Das spielt für uns keine Rolle.

Befrager:

Und wenn jemand zum Beispiel eine Firma, ein Gewerbe ansiedeln will und in der Gemeinde investieren will? Dann hat er doch gar keine Rechtssicherheit?

Gemeinderat 5:

Jemand, der hier investieren will und sich hier ansiedeln möchte, muß nicht nach irgendwelchen Gesetzestexten gehen. Von solchen Belastungen ist er völlig frei. Denn er muß sich einfach mit uns gutstellen. Nur das sichert ihm Rechtssicherheit zu. Das war schon immer so, auch im Mittelalter. Wir haben da eine lange Tradition!

Befrager:

Verstehe.
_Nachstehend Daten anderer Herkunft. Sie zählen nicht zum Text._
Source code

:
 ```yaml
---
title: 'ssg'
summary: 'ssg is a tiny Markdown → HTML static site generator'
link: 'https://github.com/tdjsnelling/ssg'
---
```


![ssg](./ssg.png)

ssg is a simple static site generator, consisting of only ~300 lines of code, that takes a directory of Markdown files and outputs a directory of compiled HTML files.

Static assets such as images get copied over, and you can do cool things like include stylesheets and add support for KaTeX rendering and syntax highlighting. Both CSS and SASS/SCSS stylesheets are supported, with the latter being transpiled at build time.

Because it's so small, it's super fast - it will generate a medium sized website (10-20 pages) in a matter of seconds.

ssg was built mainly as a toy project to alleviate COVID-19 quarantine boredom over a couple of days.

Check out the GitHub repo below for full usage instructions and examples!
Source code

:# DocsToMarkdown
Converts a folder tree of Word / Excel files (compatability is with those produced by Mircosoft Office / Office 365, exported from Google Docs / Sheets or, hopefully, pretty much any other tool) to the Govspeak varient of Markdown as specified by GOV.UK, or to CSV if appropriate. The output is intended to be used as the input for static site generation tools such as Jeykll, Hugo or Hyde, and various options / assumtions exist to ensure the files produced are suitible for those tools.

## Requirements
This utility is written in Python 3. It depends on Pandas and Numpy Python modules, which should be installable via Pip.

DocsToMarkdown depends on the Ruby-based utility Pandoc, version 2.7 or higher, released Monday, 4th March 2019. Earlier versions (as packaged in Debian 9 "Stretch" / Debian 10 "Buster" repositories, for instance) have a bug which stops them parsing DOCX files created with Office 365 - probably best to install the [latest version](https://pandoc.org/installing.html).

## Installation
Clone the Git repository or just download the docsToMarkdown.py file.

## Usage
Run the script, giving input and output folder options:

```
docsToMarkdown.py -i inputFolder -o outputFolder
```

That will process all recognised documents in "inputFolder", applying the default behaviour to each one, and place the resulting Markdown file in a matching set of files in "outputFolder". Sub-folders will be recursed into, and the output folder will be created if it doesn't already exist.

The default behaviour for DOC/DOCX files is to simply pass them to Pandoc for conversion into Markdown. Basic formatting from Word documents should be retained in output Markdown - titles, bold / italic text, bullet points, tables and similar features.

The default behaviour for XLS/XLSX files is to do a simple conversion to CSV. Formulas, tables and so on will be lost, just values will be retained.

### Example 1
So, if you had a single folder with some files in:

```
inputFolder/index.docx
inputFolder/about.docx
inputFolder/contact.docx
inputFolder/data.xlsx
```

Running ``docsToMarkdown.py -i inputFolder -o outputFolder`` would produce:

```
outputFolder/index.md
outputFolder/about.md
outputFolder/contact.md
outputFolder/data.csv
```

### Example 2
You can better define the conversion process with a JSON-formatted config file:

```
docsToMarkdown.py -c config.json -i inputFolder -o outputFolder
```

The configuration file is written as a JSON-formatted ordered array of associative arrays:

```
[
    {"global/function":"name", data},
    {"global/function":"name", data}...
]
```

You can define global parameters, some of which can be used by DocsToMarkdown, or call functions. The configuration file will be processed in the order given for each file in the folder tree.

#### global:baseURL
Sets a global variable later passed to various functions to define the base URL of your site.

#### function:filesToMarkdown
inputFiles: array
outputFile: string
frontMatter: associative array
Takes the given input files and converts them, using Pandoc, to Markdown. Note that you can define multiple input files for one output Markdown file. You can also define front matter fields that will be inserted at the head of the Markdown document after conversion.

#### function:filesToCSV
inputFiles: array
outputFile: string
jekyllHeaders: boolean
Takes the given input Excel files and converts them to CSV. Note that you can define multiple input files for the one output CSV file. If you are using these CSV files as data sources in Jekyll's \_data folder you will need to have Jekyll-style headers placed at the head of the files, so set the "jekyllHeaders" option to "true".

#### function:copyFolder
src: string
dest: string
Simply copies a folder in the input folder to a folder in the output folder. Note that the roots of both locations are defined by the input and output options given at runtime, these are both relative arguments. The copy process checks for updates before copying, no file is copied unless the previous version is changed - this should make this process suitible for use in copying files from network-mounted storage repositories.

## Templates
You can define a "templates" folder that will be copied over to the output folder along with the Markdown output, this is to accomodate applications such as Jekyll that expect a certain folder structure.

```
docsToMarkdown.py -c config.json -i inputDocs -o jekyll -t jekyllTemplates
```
Wenn aber jemand darüber berichtet, daß Baugesetze einmal so und einmal so ausgelegt werden? Oder darüber was schreibt, daß die Gemeinde Katzas seit Jahren Dossiers einfach verschleppt?

Gemeinderat 1:

Dann teilen wir dem einzigen herrschenden Monopolmedium einfach mit, daß wir rechtliche Schritte gegen denjenigen erwägen, welcher solches behauptet.

Befrager:

Aber wenn es doch stimmt?

Gemeinderat 2:

Das spielt keine Rolle. Denn durch diese öffentliche Äußerung unsererseits steht er ja als Lügner da. Er ist dann so bloßgestellt, daß er schweigen wird. Da bieten wir schon Pajaroli. Wir haben da unsere Leute…

Befrager:

Befürchten Sie denn nicht, daß das Monopolmedium sachlich und neutral berichten könnte, etwa, weil es simpelste journalistische Grundsätze beherzigt?

Gemeindekanzlist:

Wir sind Kunde bei denen. Wenn Sie verstehen, was ich ausdrücken will.

Gemeindepräsident:

Unser Gemeindekanzlist verbietet zudem schriftlich allen möglichen Konkurrenten dieses Monopolmediums, die sich erdreisten, aus amtlich-öffentlichen Mitteilungen der Gemeinde Katzas etwas wiederzugeben, dies zu tun.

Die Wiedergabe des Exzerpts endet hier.